What you will do:
Read the records below and report each line in which "quadrate" occurs.

The data:

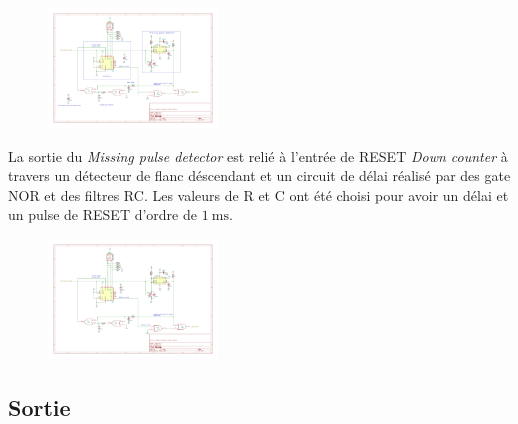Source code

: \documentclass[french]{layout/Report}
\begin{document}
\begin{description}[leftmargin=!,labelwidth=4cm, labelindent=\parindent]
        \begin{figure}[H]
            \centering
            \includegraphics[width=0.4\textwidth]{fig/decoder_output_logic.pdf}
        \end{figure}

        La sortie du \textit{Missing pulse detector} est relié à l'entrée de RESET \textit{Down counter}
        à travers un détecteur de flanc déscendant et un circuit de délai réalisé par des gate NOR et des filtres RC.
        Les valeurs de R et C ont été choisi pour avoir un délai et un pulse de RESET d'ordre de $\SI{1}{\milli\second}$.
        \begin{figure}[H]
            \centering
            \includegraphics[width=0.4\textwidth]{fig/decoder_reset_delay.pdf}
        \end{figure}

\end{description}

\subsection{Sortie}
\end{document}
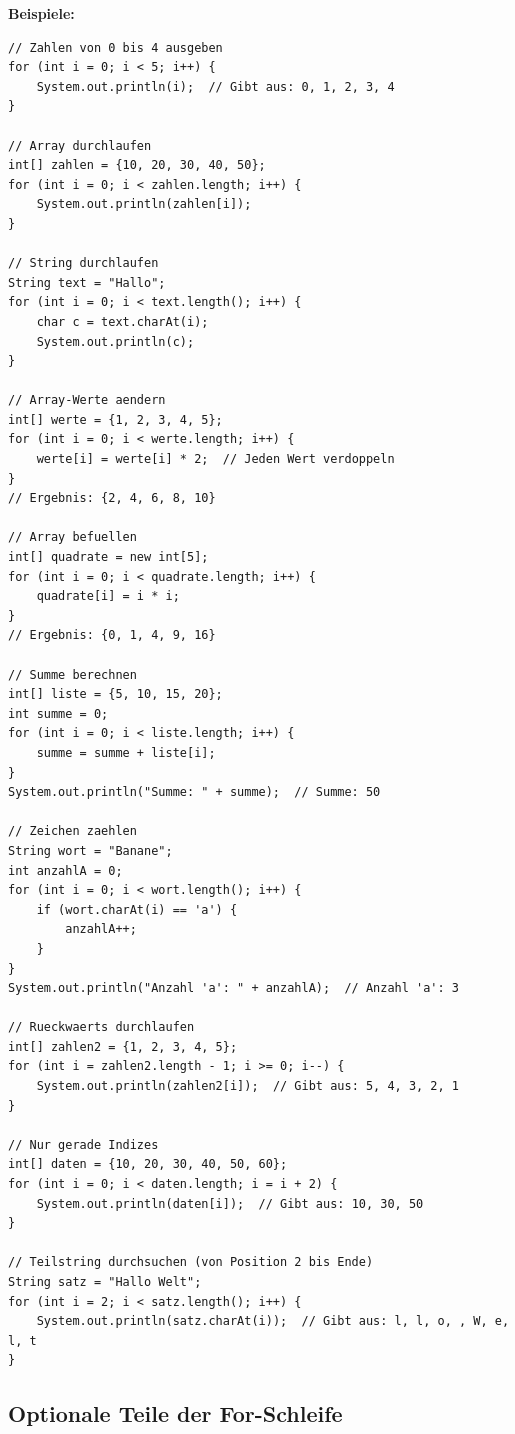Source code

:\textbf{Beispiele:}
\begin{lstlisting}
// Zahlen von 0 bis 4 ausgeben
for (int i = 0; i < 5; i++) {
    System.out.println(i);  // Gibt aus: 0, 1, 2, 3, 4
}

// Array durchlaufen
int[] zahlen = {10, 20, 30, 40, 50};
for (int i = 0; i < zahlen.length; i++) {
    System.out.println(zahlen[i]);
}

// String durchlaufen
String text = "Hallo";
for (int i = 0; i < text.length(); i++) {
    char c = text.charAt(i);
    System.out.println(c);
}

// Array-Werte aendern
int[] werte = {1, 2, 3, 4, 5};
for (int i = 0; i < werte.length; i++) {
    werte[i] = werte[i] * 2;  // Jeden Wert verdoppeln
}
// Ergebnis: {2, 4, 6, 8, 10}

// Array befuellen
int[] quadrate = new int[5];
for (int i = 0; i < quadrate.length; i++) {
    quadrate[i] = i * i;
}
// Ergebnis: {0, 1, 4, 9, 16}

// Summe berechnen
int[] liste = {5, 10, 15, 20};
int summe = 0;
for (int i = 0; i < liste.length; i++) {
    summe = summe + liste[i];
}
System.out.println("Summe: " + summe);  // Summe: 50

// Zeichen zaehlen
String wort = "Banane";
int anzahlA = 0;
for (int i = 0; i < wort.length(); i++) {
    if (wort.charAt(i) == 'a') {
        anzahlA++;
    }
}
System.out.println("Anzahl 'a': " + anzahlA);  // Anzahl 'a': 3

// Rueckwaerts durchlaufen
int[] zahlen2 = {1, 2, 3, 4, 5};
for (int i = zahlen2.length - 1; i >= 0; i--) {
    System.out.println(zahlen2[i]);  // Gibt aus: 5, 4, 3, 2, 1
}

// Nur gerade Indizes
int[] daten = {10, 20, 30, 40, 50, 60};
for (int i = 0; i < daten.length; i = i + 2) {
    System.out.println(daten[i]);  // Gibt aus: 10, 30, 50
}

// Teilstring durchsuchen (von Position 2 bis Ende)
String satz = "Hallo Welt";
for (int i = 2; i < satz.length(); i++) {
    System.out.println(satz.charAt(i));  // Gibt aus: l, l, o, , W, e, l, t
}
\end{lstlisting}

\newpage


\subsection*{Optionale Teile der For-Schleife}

Your solution:
int[] quadrate = new int[5];
for (int i = 0; i < quadrate.length; i++) {
    quadrate[i] = i * i;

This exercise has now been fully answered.